= Camerata Salzburg =

Austrian chamber orchestra

The Camerata Salzburg is an Austrian chamber orchestra based in Salzburg, Austria. The Camerata's principal concert venue is the Mozarteum University.

==History==
Bernhard Paumgartner founded the ensemble in 1952 as the Camerata Academica des Mozarteums Salzburg, comprising his fellow teachers and students from the Mozarteum. He served as its director and de facto principal conductor until his death in 1971. Antonio Janigro became the new leader of the Camerata in 1974, the same year when the first abonnement series of concerts were performed in Salzburg. Sándor Végh then served as principal conductor of the Camerata from 1978 until his death in 1997. Roger Norrington became principal conductor of the Camerata in 1997, and held the post until 2006. During his tenure, Norrington placed greater emphasis on historically informed performance practices. Leonidas Kavakos was principal guest artist of the Camerata from 2001 through 2006, and artistic director from 2007 until his resignation in July 2009, citing "instability in the orchestra's management". In June 2011, Louis Langrée was named the sixth principal conductor of the Camerata, effective September 2011, with an initial contract of 5 seasons. Langrée was the most recent conductor to hold the title of principal conductor of the ensemble, and stood down from the post in 2016. The musicians of the orchestra now make artistic decisions for the ensemble without a principal conductor.

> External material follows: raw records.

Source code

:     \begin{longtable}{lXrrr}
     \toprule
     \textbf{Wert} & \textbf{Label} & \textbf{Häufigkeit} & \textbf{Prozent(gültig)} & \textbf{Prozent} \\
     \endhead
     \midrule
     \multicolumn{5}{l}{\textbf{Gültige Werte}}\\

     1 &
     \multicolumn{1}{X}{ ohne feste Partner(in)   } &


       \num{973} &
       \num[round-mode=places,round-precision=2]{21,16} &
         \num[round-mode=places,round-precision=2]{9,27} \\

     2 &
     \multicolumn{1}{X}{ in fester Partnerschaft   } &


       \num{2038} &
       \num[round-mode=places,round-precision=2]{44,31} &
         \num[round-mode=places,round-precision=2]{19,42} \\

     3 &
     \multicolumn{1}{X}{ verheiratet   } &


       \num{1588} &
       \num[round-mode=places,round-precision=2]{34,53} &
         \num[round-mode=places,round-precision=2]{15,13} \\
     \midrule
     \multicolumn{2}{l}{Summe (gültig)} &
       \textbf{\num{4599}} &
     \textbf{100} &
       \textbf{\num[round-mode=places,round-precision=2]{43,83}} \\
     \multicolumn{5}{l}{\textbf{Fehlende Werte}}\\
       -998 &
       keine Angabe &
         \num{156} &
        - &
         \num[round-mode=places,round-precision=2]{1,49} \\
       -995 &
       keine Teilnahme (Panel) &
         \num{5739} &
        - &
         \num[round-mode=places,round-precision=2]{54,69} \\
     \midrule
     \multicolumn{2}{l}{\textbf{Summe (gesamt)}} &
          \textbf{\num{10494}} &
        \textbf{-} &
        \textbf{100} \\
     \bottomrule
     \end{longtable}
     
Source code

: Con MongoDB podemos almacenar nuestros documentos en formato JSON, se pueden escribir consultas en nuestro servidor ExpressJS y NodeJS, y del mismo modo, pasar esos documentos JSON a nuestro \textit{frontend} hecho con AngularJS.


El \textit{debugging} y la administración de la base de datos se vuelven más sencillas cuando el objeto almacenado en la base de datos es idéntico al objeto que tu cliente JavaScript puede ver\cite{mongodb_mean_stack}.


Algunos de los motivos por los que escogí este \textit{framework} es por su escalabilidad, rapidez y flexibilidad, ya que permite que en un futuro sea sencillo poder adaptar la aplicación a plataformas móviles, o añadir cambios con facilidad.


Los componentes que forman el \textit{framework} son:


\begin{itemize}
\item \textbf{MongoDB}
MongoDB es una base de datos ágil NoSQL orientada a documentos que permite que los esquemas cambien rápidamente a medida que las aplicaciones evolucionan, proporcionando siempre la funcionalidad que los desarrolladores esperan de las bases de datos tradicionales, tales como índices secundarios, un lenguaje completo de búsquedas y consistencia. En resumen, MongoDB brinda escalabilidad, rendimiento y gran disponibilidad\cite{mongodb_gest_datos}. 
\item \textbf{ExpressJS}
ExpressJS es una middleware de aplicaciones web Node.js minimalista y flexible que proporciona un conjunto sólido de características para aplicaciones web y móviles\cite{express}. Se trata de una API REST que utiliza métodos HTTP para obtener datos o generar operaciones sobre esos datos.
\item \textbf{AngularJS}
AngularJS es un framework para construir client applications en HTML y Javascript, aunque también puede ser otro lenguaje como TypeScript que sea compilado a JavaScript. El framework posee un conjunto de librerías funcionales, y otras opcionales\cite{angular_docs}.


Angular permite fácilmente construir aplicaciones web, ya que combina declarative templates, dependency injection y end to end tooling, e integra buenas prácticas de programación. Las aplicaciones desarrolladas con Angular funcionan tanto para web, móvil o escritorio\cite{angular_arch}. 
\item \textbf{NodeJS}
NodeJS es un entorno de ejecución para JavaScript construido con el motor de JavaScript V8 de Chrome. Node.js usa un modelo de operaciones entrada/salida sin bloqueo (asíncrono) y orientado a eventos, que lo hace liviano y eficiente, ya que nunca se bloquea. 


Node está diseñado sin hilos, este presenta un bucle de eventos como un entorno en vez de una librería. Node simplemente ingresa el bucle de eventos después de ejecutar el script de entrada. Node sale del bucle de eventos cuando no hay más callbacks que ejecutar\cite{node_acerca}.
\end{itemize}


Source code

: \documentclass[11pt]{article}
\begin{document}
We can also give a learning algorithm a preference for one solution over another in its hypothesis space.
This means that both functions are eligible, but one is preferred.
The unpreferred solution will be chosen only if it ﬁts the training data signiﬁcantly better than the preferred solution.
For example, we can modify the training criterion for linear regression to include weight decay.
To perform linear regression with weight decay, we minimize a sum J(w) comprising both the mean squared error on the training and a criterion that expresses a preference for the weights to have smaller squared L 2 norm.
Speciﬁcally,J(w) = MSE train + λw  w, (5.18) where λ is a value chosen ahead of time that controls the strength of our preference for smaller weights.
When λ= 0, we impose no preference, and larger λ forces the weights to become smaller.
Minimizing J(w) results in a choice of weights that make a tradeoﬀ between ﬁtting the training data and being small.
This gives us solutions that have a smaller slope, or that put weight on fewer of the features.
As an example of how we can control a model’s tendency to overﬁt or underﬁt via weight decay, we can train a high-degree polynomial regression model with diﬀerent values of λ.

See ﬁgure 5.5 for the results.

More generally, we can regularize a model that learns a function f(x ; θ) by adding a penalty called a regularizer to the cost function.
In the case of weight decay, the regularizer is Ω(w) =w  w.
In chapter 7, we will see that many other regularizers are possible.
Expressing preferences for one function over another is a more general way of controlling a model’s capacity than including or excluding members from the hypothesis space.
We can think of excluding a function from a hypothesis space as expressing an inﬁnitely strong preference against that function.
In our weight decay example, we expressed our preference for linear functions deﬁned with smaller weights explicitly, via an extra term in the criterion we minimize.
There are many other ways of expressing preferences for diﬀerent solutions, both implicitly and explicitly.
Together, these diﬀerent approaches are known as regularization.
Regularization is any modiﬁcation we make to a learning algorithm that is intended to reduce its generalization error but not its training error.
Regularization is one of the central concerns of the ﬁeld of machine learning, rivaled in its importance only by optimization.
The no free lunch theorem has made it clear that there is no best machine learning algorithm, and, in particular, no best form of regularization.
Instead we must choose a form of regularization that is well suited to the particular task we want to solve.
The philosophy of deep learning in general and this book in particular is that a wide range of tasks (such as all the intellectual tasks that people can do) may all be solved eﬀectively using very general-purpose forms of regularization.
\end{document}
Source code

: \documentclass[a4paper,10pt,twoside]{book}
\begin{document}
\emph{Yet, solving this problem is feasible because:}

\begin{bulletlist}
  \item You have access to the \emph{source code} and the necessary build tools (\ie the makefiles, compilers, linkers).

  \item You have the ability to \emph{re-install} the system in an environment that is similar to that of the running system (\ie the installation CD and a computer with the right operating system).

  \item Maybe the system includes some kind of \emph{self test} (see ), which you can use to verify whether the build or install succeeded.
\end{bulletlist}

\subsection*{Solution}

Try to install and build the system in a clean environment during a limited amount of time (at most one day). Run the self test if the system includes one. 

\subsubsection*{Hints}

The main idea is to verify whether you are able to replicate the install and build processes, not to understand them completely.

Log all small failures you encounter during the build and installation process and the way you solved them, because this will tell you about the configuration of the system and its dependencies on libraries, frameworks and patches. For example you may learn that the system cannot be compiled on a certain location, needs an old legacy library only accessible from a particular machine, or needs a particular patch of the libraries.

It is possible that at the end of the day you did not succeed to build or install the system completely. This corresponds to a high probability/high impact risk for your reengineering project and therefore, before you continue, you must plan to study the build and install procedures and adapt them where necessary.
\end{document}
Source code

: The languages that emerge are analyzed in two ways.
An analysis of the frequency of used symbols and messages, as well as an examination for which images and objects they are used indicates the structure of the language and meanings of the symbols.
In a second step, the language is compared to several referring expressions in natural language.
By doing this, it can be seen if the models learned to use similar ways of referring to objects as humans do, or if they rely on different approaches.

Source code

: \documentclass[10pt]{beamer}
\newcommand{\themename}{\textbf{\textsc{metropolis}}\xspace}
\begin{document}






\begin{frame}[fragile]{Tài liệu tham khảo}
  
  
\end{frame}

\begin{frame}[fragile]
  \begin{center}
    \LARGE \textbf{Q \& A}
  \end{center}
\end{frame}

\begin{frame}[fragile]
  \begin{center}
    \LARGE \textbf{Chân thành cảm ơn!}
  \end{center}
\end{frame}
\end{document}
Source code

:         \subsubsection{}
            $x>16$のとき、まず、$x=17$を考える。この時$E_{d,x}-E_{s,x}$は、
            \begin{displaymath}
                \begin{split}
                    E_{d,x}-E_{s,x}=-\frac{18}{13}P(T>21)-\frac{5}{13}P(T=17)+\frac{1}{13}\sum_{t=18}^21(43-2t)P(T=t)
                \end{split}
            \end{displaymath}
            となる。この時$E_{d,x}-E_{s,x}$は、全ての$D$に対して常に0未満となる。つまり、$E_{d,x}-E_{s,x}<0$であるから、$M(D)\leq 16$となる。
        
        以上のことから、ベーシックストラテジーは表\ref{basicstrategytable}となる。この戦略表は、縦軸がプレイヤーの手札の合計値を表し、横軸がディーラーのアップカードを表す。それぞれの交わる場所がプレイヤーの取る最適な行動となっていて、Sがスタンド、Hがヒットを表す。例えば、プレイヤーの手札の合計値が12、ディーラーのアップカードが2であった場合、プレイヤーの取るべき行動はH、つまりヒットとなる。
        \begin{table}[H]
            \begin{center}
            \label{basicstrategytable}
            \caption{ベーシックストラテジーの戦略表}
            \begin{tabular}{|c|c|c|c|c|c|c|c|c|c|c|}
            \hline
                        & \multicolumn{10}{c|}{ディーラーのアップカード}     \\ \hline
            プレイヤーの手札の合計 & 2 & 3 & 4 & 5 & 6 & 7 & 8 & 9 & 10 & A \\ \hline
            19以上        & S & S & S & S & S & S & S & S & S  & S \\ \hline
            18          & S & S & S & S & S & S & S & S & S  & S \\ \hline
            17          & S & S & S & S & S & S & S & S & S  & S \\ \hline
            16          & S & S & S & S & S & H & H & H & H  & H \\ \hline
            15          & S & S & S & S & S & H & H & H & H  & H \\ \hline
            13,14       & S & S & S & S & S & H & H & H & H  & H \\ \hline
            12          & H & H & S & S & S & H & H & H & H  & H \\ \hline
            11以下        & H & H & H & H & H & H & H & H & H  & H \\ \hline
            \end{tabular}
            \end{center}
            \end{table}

The Camerata Salzburg has made commercial recordings for such labels as Decca, Warner Classics and Sony Classical.

== Awards ==
- Europäischer Kulturpreis 1999 in the category "chamber orchestra"

==Principal conductors and artistic directors==
- Bernhard Paumgartner (1952–1971)
- Antonio Janigro (1974–1978)
- Sándor Végh (1978–1997)
- Roger Norrington (1997–2006)
- Leonidas Kavakos (2007–2009)
- Louis Langrée (2011–2016)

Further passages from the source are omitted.